Shadow Secretary of State for Northern Ireland
- In office 13 July 1987 – 20 October 1994
- Leader: Neil Kinnock; John Smith; Margaret Beckett (acting); Tony Blair;
- Shadowing: Tom King; Peter Brooke; Patrick Mayhew;
- Preceded by: Peter Archer
- Succeeded by: Mo Mowlam

Member of Parliament for Kingston upon Hull NorthKingston upon Hull Central (1974–1983)
- In office 27 January 1966 – 11 April 2005
- Preceded by: Henry Solomons
- Succeeded by: Diana Johnson

Personal details
- Born: Joseph Kevin McNamara 5 September 1934 West Derby, Merseyside, England
- Died: 6 August 2017 (aged 82) Formby, Merseyside, England
- Party: Labour
- Children: 5
- Education: St Mary's College, Crosby
- Alma mater: University of Hull

= Kevin McNamara (politician) =

British politician (1934–2017)

Joseph Kevin McNamara (5 September 1934 – 6 August 2017) was a British Labour politician who served as a Member of Parliament (MP) for almost 40 years.

==Early life==
Born in West Derby, Merseyside, he was educated by the Irish Christian Brothers at St Mary's College, Crosby. He studied for an LLB at the University of Hull. He was head of department in History at St Mary's Grammar School (now called St Mary's College) in Hull from 1958 to 1964 and a Law lecturer at Hull College of Commerce from 1964 to 1966.

==Parliamentary career==
After unsuccessfully contesting Bridlington in 1964, McNamara was elected to the House of Commons as Member of Parliament (MP) for Kingston upon Hull North, in a by-election in January 1966 following the death of sitting Labour MP Henry Solomons. Labour's hold of a former marginal seat with a significantly increased majority is widely considered to have helped to convince the prime minister Harold Wilson to call the 1966 election to seek a larger majority.

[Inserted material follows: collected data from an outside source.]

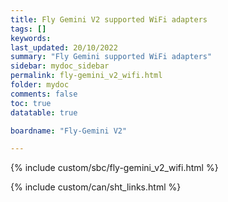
 ```yaml
---
title: Fly Gemini V2 supported WiFi adapters
tags: []
keywords: 
last_updated: 20/10/2022
summary: "Fly Gemini supported WiFi adapters"
sidebar: mydoc_sidebar
permalink: fly-gemini_v2_wifi.html
folder: mydoc
comments: false
toc: true
datatable: true

boardname: "Fly-Gemini V2" 

---
```


{% include custom/sbc/fly-gemini_v2_wifi.html %}

{% include custom/can/sht_links.html %} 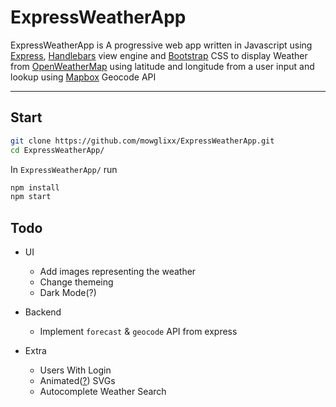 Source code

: # ExpressWeatherApp

ExpressWeatherApp is A progressive web app written in Javascript using [Express](https://expressjs.com/), [Handlebars](https://www.npmjs.com/package/hbs) view engine and [Bootstrap](https://getbootstrap.com/) CSS to display Weather from [OpenWeatherMap](openweathermap.org) using latitude and longitude from a user input and lookup using [Mapbox](https://mapbox.com) Geocode API

---

## Start

```sh
git clone https://github.com/mowglixx/ExpressWeatherApp.git
cd ExpressWeatherApp/
```

In `ExpressWeatherApp/` run

```sh
npm install
npm start
```

## Todo

- UI
    - Add images representing the weather
    - Change themeing
    - Dark Mode(?)

- Backend
    - Implement `forecast` & `geocode` API from express

- Extra    
    - Users With Login
    - Animated([?](Maybe)) SVGs
    - Autocomplete Weather Search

McNamara retained his seat at the 1966 general election, and at subsequent elections until the constituency was abolished for the February 1974 general election, when he transferred to the new Kingston upon Hull Central constituency. When that constituency was abolished for the 1983 election, McNamara was re-elected for the re-created Kingston upon Hull North constituency.

McNamara campaigned in his last years in parliament on many issues, protesting against the Act of Succession which prohibits a Roman Catholic or the spouse of a Roman Catholic to be the British monarch. He stepped down at the 2005 general election, with the local Constituency Labour Party choosing Diana Johnson to stand in his place.

During the 2005 general election campaign McNamara claimed some of the policies regarding illegal travellers' sites of the leader of the Conservative Party, Michael Howard had a "whiff of the gas chambers" about them. Howard's grandmother was murdered at Auschwitz.

===Northern Ireland===
McNamara was known throughout his parliamentary career as a supporter of Irish nationalism who favoured a United Ireland. After entering parliament, he soon became interested in reports of discrimination against the Catholic minority in Northern Ireland and supported the Campaign for Democracy in Ulster] (CDU). He served as a frontbench spokesman for the Labour Party, including Shadow Secretary of State for Northern Ireland under Neil Kinnock, 1987–94, an appointment that was widely criticised by Unionists.

After Tony Blair became Labour leader, he replaced McNamara as Northern Ireland spokesman with Mo Mowlam. In 1997, he helped persuade the newly elected Labour government to donate £5,000 (thereby matching the contribution of the Irish government) for the erection of a memorial in Liverpool to the victims of the Great Irish Famine.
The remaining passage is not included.